▶ Work required: Scan the entries for lines with the word "Kompatibilität", then copy those lines.

▶ Information given:
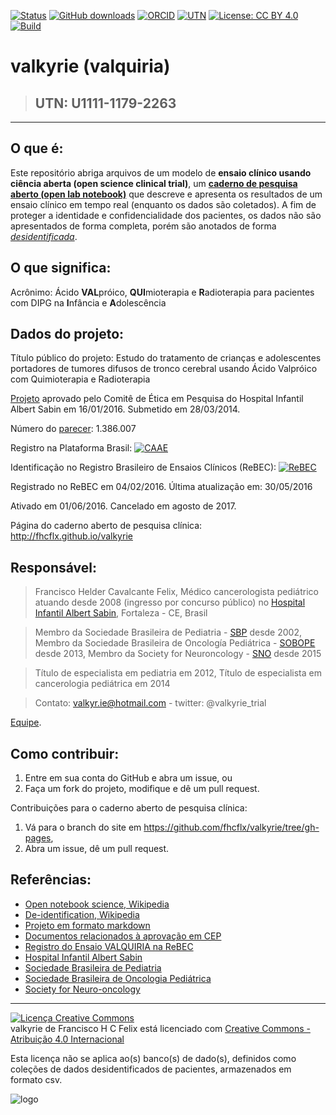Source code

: [![Status](https://img.shields.io/badge/Status-cancelado-red.svg)]()
[![GitHub downloads](https://img.shields.io/github/downloads/fhcflx/valkyrie/total.svg)](https://github.com/fhcflx/valkyrie/releases)
[![ORCID](https://img.shields.io/badge/ORCID-0000--0002--8398--0993-blue.svg)](http://orcid.org/0000-0002-8398-0993)
[![UTN](https://img.shields.io/badge/UTN-U1111--1179--2263-blue.svg)]()
[![License: CC BY 4.0](https://img.shields.io/badge/License-CC%20BY%204.0-lightgrey.svg)](https://creativecommons.org/licenses/by/4.0)
[![Build](https://img.shields.io/travis/fhcflx/valkyrie.svg)](https://travis-ci.org/fhcflx/valkyrie)

# valkyrie (valquiria)

> ## UTN: U1111-1179-2263

-----------------------
## O que é:
Este repositório abriga arquivos de um modelo de **ensaio clínico usando ciência aberta (open science clinical trial)**, um [**caderno de pesquisa aberto (open lab notebook)**][open-lab] que descreve e apresenta os resultados de um ensaio clínico em tempo real (enquanto os dados são coletados). A fim de proteger a identidade e confidencialidade dos pacientes, os dados não são apresentados de forma completa, porém são anotados de forma [*desidentificada*][desidentifica].

## O que significa:
Acrônimo: Ácido **VAL**próico, **QUI**mioterapia e **R**adioterapia para pacientes com DIPG na **I**nfância e **A**dolescência

## Dados do projeto:
Título público do projeto: Estudo do tratamento de crianças e adolescentes portadores de tumores difusos de tronco cerebral usando Ácido Valpróico com Quimioterapia e Radioterapia

[Projeto][proj] aprovado pelo Comitê de Ética em Pesquisa do Hospital Infantil Albert Sabin em 16/01/2016. Submetido em 28/03/2014.

Número do [parecer][etica]: 1.386.007

Registro na Plataforma Brasil: [![CAAE](https://img.shields.io/badge/CAAE-30166714.8.0000.5042-blue.svg)](http://plataformabrasil.saude.gov.br/login.jsf)

Identificação no Registro Brasileiro de Ensaios Clínicos (ReBEC): [![ReBEC](https://img.shields.io/badge/ReBEC-RBR--7ygspd-blue.svg)][rebec]

Registrado no ReBEC em 04/02/2016. Última atualização em: 30/05/2016

Ativado em 01/06/2016. Cancelado em agosto de 2017.

Página do caderno aberto de pesquisa clínica: http://fhcflx.github.io/valkyrie

## Responsável:
> Francisco Helder Cavalcante Felix,
> Médico cancerologista pediátrico
> atuando desde 2008 (ingresso por concurso público) no [Hospital Infantil Albert Sabin][hias], Fortaleza - CE, Brasil

> Membro da Sociedade Brasileira de Pediatria - [SBP][sbp] desde 2002,
> Membro da Sociedade Brasileira de Oncología Pediátrica - [SOBOPE][sobope] desde 2013,
> Membro da Society for Neuroncology - [SNO][sno] desde 2015

> Título de especialista em pediatria em 2012,
> Título de especialista em cancerologia pediátrica em 2014

> Contato: valkyr.ie@hotmail.com - twitter: @valkyrie_trial

[Equipe](crew/README.md).

## Como contribuir:
1. Entre em sua conta do GitHub e abra um issue, ou
2. Faça um fork do projeto, modifique e dê um pull request.

Contribuições para o caderno aberto de pesquisa clínica:
1. Vá para o branch do site em https://github.com/fhcflx/valkyrie/tree/gh-pages,
2. Abra um issue, dê um pull request.

## Referências:

- [Open notebook science, Wikipedia][open-lab]
- [De-identification, Wikipedia][desidentifica]
- [Projeto em formato markdown][proj]
- [Documentos relacionados à aprovação em CEP][etica]
- [Registro do Ensaio VALQUIRIA na ReBEC][rebec]
- [Hospital Infantil Albert Sabin][hias]
- [Sociedade Brasileira de Pediatria][sbp]
- [Sociedade Brasileira de Oncologia Pediátrica][sobope]
- [Society for Neuro-oncology][sno]

---------------------------------
<a rel="license" href="http://creativecommons.org/licenses/by/4.0/"><img alt="Licença Creative Commons" style="border-width:0" src="https://i.creativecommons.org/l/by/4.0/88x31.png" /></a><br /><span xmlns:dct="http://purl.org/dc/terms/" href="http://purl.org/dc/dcmitype/Text" property="dct:title" rel="dct:type">valkyrie</span> de <span xmlns:cc="http://creativecommons.org/ns#" property="cc:attributionName">Francisco H C Felix</span> está licenciado com <a rel="license" href="http://creativecommons.org/licenses/by-nc/4.0/">Creative Commons - Atribuição 4.0 Internacional</a>

Esta licença não se aplica ao(s) banco(s) de dado(s), definidos como coleções de dados desidentificados de pacientes, armazenados em formato csv.

![logo](https://github.com/fhcflx/valkyrie/blob/master/opennsSCI.png)

[open-lab]: https://en.wikipedia.org/wiki/Open_notebook_science
[desidentifica]: https://en.wikipedia.org/wiki/De-identification
[proj]: project/README.md
[etica]: ethics/README.md
[rebec]: http://www.ensaiosclinicos.gov.br/rg/RBR-7ygspd/
[hias]: http://www.hias.ce.gov.br
[sbp]: http://www.sbp.com.br
[sobope]: http://www.sobope.org.br
[sno]: http://soc-neuro-onc.org
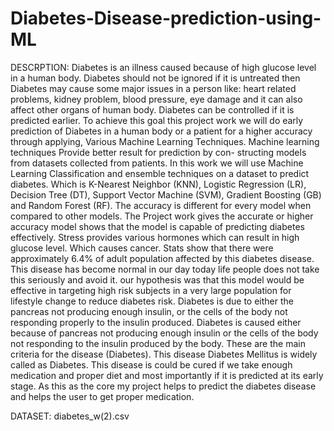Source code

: # Diabetes-Disease-prediction-using-ML
DESCRPTION:
Diabetes is an illness caused because of high glucose level in a human body. Diabetes should
not be ignored if it is untreated then Diabetes may cause some major issues in a person like: heart
related problems, kidney problem, blood pressure, eye damage and it can also affect other organs of
human body. Diabetes can be controlled if it is predicted earlier. To achieve this goal this project
work we will do early prediction of Diabetes in a human body or a patient for a higher accuracy
through applying, Various Machine Learning Techniques. Machine learning techniques Provide
better result for prediction by con- structing models from datasets collected from patients. In this
work we will use Machine Learning Classification and ensemble techniques on a dataset to predict
diabetes. Which is K-Nearest Neighbor (KNN), Logistic Regression (LR), Decision Tree (DT),
Support Vector Machine (SVM), Gradient Boosting (GB) and Random Forest (RF). The accuracy is
different for every model when compared to other models. The Project work gives the accurate or
higher accuracy model shows that the model is capable of predicting diabetes effectively. Stress
provides various hormones which can result in high glucose level. Which causes cancer. Stats show
that there were approximately 6.4% of adult population affected by this diabetes disease. This disease
has become normal in our day today life people does not take this seriously and avoid it. our
hypothesis was that this model would be effective in targeting high risk subjects in a very large
population for lifestyle change to reduce diabetes risk. Diabetes is due to either the pancreas not producing
enough insulin, or the cells of the body not responding properly to the insulin produced. Diabetes is
caused either because of pancreas not producing enough insulin or the cells of the body not
responding to the insulin produced by the body. These are the main criteria for the disease (Diabetes).
This disease Diabetes Mellitus is widely called as Diabetes. This disease is could be cured if we take
enough medication and proper diet and most importantly if it is predicted at its early stage. As this as
the core my project helps to predict the diabetes disease and helps the user to get proper medication.

DATASET: diabetes_w(2).csv
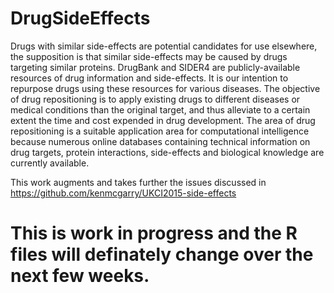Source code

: # DrugSideEffects
Drugs with similar side-effects are potential candidates for use elsewhere, the supposition is that similar side-effects may be caused by drugs targeting similar proteins. 
DrugBank and SIDER4 are publicly-available resources of drug information and side-effects. It is our intention to repurpose drugs using these resources for various diseases.
The objective of drug repositioning is to apply existing drugs to different diseases or medical conditions than the original target, and thus alleviate to a certain extent the time and cost expended in drug development. The area of drug repositioning is a suitable application area for computational intelligence because numerous online databases containing technical information on drug targets, protein interactions, side-effects and biological knowledge are currently available. 

This work augments and takes further the issues discussed in https://github.com/kenmcgarry/UKCI2015-side-effects

# This is work in progress and the R files will definately change over the next few weeks.
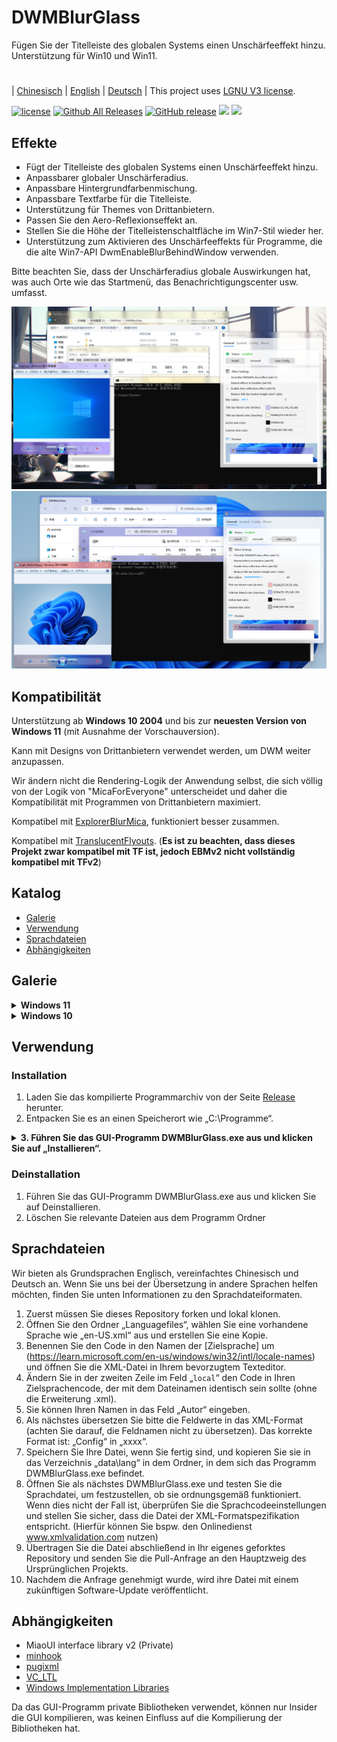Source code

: # DWMBlurGlass
Fügen Sie der Titelleiste des globalen Systems einen Unschärfeeffekt hinzu. Unterstützung für Win10 und Win11.

#
| [Chinesisch](/README_ZH.md) | [English](/README.md) | [Deutsch](/README_DE.md) | 
This project uses [LGNU V3 license](/COPYING.LESSER).

[![license](https://img.shields.io/github/license/Maplespe/DWMBlurGlass.svg)](https://www.gnu.org/licenses/lgpl-3.0.en.html)
[![Github All Releases](https://img.shields.io/github/downloads/Maplespe/DWMBlurGlass/total.svg)](https://github.com/Maplespe/DWMBlurGlass/releases)
[![GitHub release](https://img.shields.io/github/release/Maplespe/DWMBlurGlass.svg)](https://github.com/Maplespe/DWMBlurGlass/releases/latest)
<img src="https://img.shields.io/badge/language-c++-F34B7D.svg"/>
<img src="https://img.shields.io/github/last-commit/Maplespe/DWMBlurGlass.svg"/>  

## Effekte
* Fügt der Titelleiste des globalen Systems einen Unschärfeeffekt hinzu.
* Anpassbarer globaler Unschärferadius.
* Anpassbare Hintergrundfarbenmischung.
* Anpassbare Textfarbe für die Titelleiste.
* Unterstützung für Themes von Drittanbietern.
* Passen Sie den Aero-Reflexionseffekt an.
* Stellen Sie die Höhe der Titelleistenschaltfläche im Win7-Stil wieder her.
* Unterstützung zum Aktivieren des Unschärfeeffekts für Programme, die die alte Win7-API DwmEnableBlurBehindWindow verwenden.

Bitte beachten Sie, dass der Unschärferadius globale Auswirkungen hat, was auch Orte wie das Startmenü, das Benachrichtigungscenter usw. umfasst.

![image](/Screenshot/001911.png)
![image](/Screenshot/10307.png)

## Kompatibilität
Unterstützung ab **Windows 10 2004** und bis zur **neuesten Version von Windows 11** (mit Ausnahme der Vorschauversion).

Kann mit Designs von Drittanbietern verwendet werden, um DWM weiter anzupassen.

Wir ändern nicht die Rendering-Logik der Anwendung selbst, die sich völlig von der Logik von "MicaForEveryone" unterscheidet und daher die Kompatibilität mit Programmen von Drittanbietern maximiert.

Kompatibel mit [ExplorerBlurMica](https://github.com/Maplespe/ExplorerBlurMica), funktioniert besser zusammen.

Kompatibel mit [TranslucentFlyouts](https://github.com/ALTaleX531/TranslucentFlyouts). (**Es ist zu beachten, dass dieses Projekt zwar kompatibel mit TF ist, jedoch EBMv2 nicht vollständig kompatibel mit TFv2**)

## Katalog
- [Galerie](#Galerie)
- [Verwendung](#Verwendung)
- [Sprachdateien](#Sprachdateien)
- [Abhängigkeiten](#Abhängigkeiten)

## Galerie
<details><summary><b>Windows 11</b></summary>
  
![image](/Screenshot/10307.png)

> Aktivieren Sie „DWMAPI-Mica-Effekt überschreiben (Win11)“

![image](/Screenshot/013521.png)
</details>

<details><summary><b>Windows 10</b></summary>

![image](/Screenshot/001911.png)

Verwendung von Themes von Drittanbietern

> Aktivieren Sie „Effekte auf Ränder erweitern (Win10)“

> Aktivieren Sie „Aero-Reflexionseffekt (Win10)“

> Aktivieren Sie „Höhe der Titelleistenschaltfläche reduzieren (Win7-Stil)“

![image](/Screenshot/025454_DE.png)

</details>

## Verwendung

### Installation
1. Laden Sie das kompilierte Programmarchiv von der Seite [Release](https://github.com/Maplespe/DWMBlurGlass/releases) herunter.
2. Entpacken Sie es an einen Speicherort wie „C:\Programme“.
<details><summary><b>3. Führen Sie das GUI-Programm DWMBlurGlass.exe aus und klicken Sie auf „Installieren“.</b></summary>

![image](/Screenshot/012746.png)

>Wenn die Meldung „Installation war erfolgreich!“ erscheint - Sie aber noch keine gültige Symboldatei heruntergeladen haben, laden Sie diese bitte unter Reiter „Symbole“ herunter, erst dann kann DWMBlurGlass verwendet werden.

>**Beachten Sie, dass Sie in Zukunft möglicherweise ähnliche Benachrichtigungen erhalten, insbesondere nach Systemaktualisierungen.**

![image](/Screenshot/012924.png)

</details>

### Deinstallation
1. Führen Sie das GUI-Programm DWMBlurGlass.exe aus und klicken Sie auf Deinstallieren.
2. Löschen Sie relevante Dateien aus dem Programm Ordner

## Sprachdateien
Wir bieten als Grundsprachen Englisch, vereinfachtes Chinesisch und Deutsch an.
Wenn Sie uns bei der Übersetzung in andere Sprachen helfen möchten, finden Sie unten Informationen zu den Sprachdateiformaten.

1. Zuerst müssen Sie dieses Repository forken und lokal klonen.
2. Öffnen Sie den Ordner „Languagefiles“, wählen Sie eine vorhandene Sprache wie „en-US.xml“ aus und erstellen Sie eine Kopie.
3. Benennen Sie den Code in den Namen der [Zielsprache] um (https://learn.microsoft.com/en-us/windows/win32/intl/locale-names) und öffnen Sie die XML-Datei in Ihrem bevorzugtem Texteditor.
4. Ändern Sie in der zweiten Zeile im Feld „`local`“ den Code in Ihren Zielsprachencode, der mit dem Dateinamen identisch sein sollte (ohne die Erweiterung .xml).
5. Sie können Ihren Namen in das Feld „Autor“ eingeben.
6. Als nächstes übersetzen Sie bitte die Feldwerte in das XML-Format (achten Sie darauf, die Feldnamen nicht zu übersetzen).
Das korrekte Format ist: „<config>Config</config>“ in „<config>xxxx</config>“.
7. Speichern Sie Ihre Datei, wenn Sie fertig sind, und kopieren Sie sie in das Verzeichnis „data\lang“ in dem Ordner, in dem sich das Programm DWMBlurGlass.exe befindet.
8. Öffnen Sie als nächstes DWMBlurGlass.exe und testen Sie die Sprachdatei, um festzustellen, ob sie ordnungsgemäß funktioniert. Wenn dies nicht der Fall ist, überprüfen Sie die Sprachcodeeinstellungen und stellen Sie sicher, dass die Datei der XML-Formatspezifikation entspricht. (Hierfür können Sie bspw. den Onlinedienst www.xmlvalidation.com nutzen)
9. Übertragen Sie die Datei abschließend in Ihr eigenes geforktes Repository und senden Sie die Pull-Anfrage an den Hauptzweig des Ursprünglichen Projekts.
10. Nachdem die Anfrage genehmigt wurde, wird ihre Datei mit einem zukünftigen Software-Update veröffentlicht.
   

## Abhängigkeiten
* MiaoUI interface library v2 (Private)
* [minhook](https://github.com/m417z/minhook)
* [pugixml](https://github.com/zeux/pugixml)
* [VC_LTL](https://github.com/Chuyu-Team/VC-LTL5)
* [Windows Implementation Libraries](https://github.com/Microsoft/wil)

Da das GUI-Programm private Bibliotheken verwendet, können nur Insider die GUI kompilieren, was keinen Einfluss auf die Kompilierung der Bibliotheken hat.

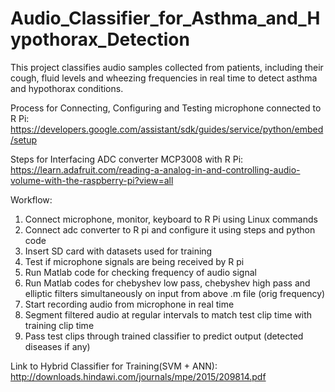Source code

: # Audio_Classifier_for_Asthma_and_Hypothorax_Detection
This project classifies audio samples collected from patients, including their cough, fluid levels and wheezing frequencies in real time to detect asthma and hypothorax conditions.

Process for Connecting, Configuring and Testing microphone connected to R Pi:
https://developers.google.com/assistant/sdk/guides/service/python/embed/setup

Steps for Interfacing ADC converter MCP3008 with R Pi:
https://learn.adafruit.com/reading-a-analog-in-and-controlling-audio-volume-with-the-raspberry-pi?view=all

Workflow:
1. Connect microphone, monitor, keyboard to R Pi using Linux commands
2. Connect adc converter to R pi and configure it using steps and python code
3. Insert SD card with datasets used for training
4. Test if microphone signals are being received by R pi
5. Run Matlab code for checking frequency of audio signal
6. Run Matlab codes for chebyshev low pass, chebyshev high pass and elliptic filters simultaneously on input from above .m file (orig frequency)
7. Start recording audio from microphone in real time
8. Segment filtered audio at regular intervals to match test clip time with training clip time
9. Pass test clips through trained classifier to predict output (detected diseases if any) 

Link to Hybrid Classifier for Training(SVM + ANN):
http://downloads.hindawi.com/journals/mpe/2015/209814.pdf
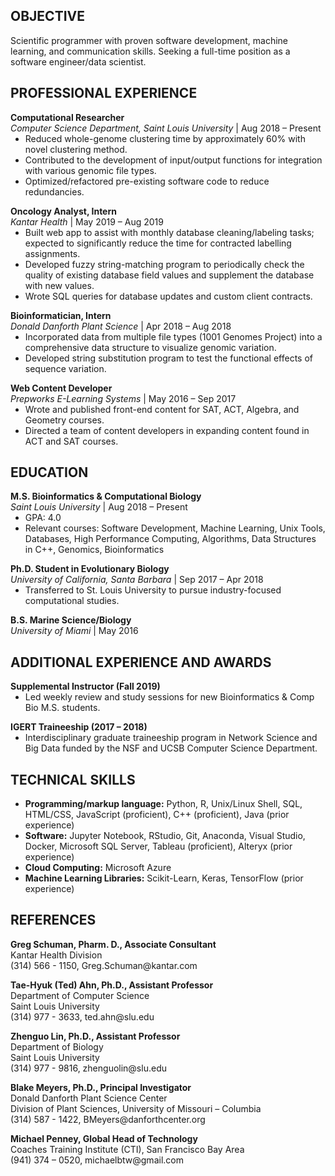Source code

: <html>
  
<p><h2>OBJECTIVE</h2></p>

<p>Scientific programmer with proven software development, machine learning, and communication skills. Seeking a full-time position as a software engineer/data scientist. 
</p>

<p><h2>PROFESSIONAL EXPERIENCE</h2></p>

<p style ="margin-bottom:0;"><b>Computational Researcher</b><br>
  <em>Computer Science Department, Saint Louis University</em> | Aug 2018 – Present</p>
<ul style="list-style-type:disc;margin-top:0;">
  <li>Reduced whole-genome clustering time by approximately 60% with novel clustering method.</li>
  <li>Contributed to the development of input/output functions for integration with various genomic file types. </li> 
  <li>Optimized/refactored pre-existing software code to reduce redundancies.</li></ul>	

<p style ="margin-bottom:0;"><b>Oncology Analyst, Intern</b><br>
  <em>Kantar Health</em> | May 2019 – Aug 2019</p>
<ul style="list-style-type:disc;margin-top:0;">
  <li>Built web app to assist with monthly database cleaning/labeling tasks; expected to significantly reduce the time for contracted labelling assignments. </li>
  <li>Developed fuzzy string-matching program to periodically check the quality of existing database field values and supplement the database with new values. </li> 
  <li>Wrote SQL queries for database updates and custom client contracts.</li></ul>	

<p style ="margin-bottom:0;"><b>Bioinformatician, Intern</b><br>
  <em>Donald Danforth Plant Science</em> | Apr 2018 – Aug 2018</p>
<ul style="list-style-type:disc;margin-top:0;">
  <li>Incorporated data from multiple file types (1001 Genomes Project) into a comprehensive data structure to visualize genomic variation.</li>
  <li>Developed string substitution program to test the functional effects of sequence variation.</li>
  </ul>	

<p style ="margin-bottom:0;"><b>Web Content Developer</b><br>
  <em>Prepworks E-Learning Systems</em> | May 2016 – Sep 2017</p>
<ul style="list-style-type:disc;margin-top:0;">
  <li>Wrote and published front-end content for SAT, ACT, Algebra, and Geometry courses.</li>
  <li>Directed a team of content developers in expanding content found in ACT and SAT courses.</li>
  </ul>	

<p><h2>EDUCATION</h2></p>

<p style="margin-bottom:0;"><b>M.S. Bioinformatics & Computational Biology</b><br>
  <em>Saint Louis University</em> | Aug 2018 – Present</p>
  <ul style="list-style-type:disc;margin-top:0;">
  <li> GPA: 4.0 </li>
  <li> Relevant courses: Software Development, Machine Learning, Unix Tools, Databases, High Performance Computing, Algorithms, Data Structures in C++, Genomics, Bioinformatics</li></ul>

<p style="margin-bottom:0;"><b>Ph.D. Student in Evolutionary Biology</b><br>
  <em>University of California, Santa Barbara</em> | Sep 2017 – Apr 2018 </p> 
  <ul style="list-style-type:disc;margin-top:0;">
  <li> Transferred to St. Louis University to pursue industry-focused computational studies.</li></ul>

<p style="margin-bottom:0;"><b>B.S. Marine Science/Biology</b><br>
  <em>University of Miami</em> | May 2016</p> 

<p><h2>ADDITIONAL EXPERIENCE AND AWARDS</h2></p>

<p style ="margin-bottom:0;"><b>Supplemental Instructor (Fall 2019)</b></p>
<ul style="list-style-type:disc;margin-top:0;">
  <li>Led weekly review and study sessions for new Bioinformatics & Comp Bio M.S. students.</li></ul>
  
<p style ="margin-bottom:0;"><b>IGERT Traineeship	(2017 – 2018)</b></p>
<ul style="list-style-type:disc;margin-top:0;">
  <li>Interdisciplinary graduate traineeship program in Network Science and Big Data funded by the NSF and UCSB Computer Science Department.</li></ul>

<p><h2>TECHNICAL SKILLS</h2></p>

<ul style="list-style-type:disc;">
  <li><b>Programming/markup language:</b> Python, R, Unix/Linux Shell, SQL, HTML/CSS, JavaScript (proficient), C++ (proficient), Java (prior experience)</li>
  <li><b>Software:</b> Jupyter Notebook, RStudio, Git, Anaconda, Visual Studio, Docker, Microsoft SQL Server, Tableau (proficient), Alteryx (prior experience)</li>
  <li><b>Cloud Computing:</b> Microsoft Azure</li>
  <li><b>Machine Learning Libraries:</b> Scikit-Learn, Keras, TensorFlow (prior experience)</li></ul>

<p><h2>REFERENCES</h2></p>

<p><b>Greg Schuman, Pharm. D., Associate Consultant</b><br>
  Kantar Health Division<br>
  (314) 566 - 1150, Greg.Schuman@kantar.com</p>

<p><b>Tae-Hyuk (Ted) Ahn, Ph.D., Assistant Professor</b><br>
  Department of Computer Science<br>
  Saint Louis University<br>
  (314) 977 - 3633, ted.ahn@slu.edu</p>

<p><b>Zhenguo Lin, Ph.D., Assistant Professor</b><br>
  Department of Biology<br>
  Saint Louis University<br>
  (314) 977 - 9816, zhenguolin@slu.edu</p>

<p><b>Blake Meyers, Ph.D., Principal Investigator</b><br>
Donald Danforth Plant Science Center<br>
Division of Plant Sciences, University of Missouri – Columbia<br>
(314) 587 - 1422, BMeyers@danforthcenter.org</p>

<p><b>Michael Penney, Global Head of Technology</b><br>
Coaches Training Institute (CTI), San Francisco Bay Area<br>
(941) 374 – 0520, michaelbtw@gmail.com </p>

</html>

▶ Task result:
## Kompatibilität
Wir ändern nicht die Rendering-Logik der Anwendung selbst, die sich völlig von der Logik von "MicaForEveryone" unterscheidet und daher die Kompatibilität mit Programmen von Drittanbietern maximiert.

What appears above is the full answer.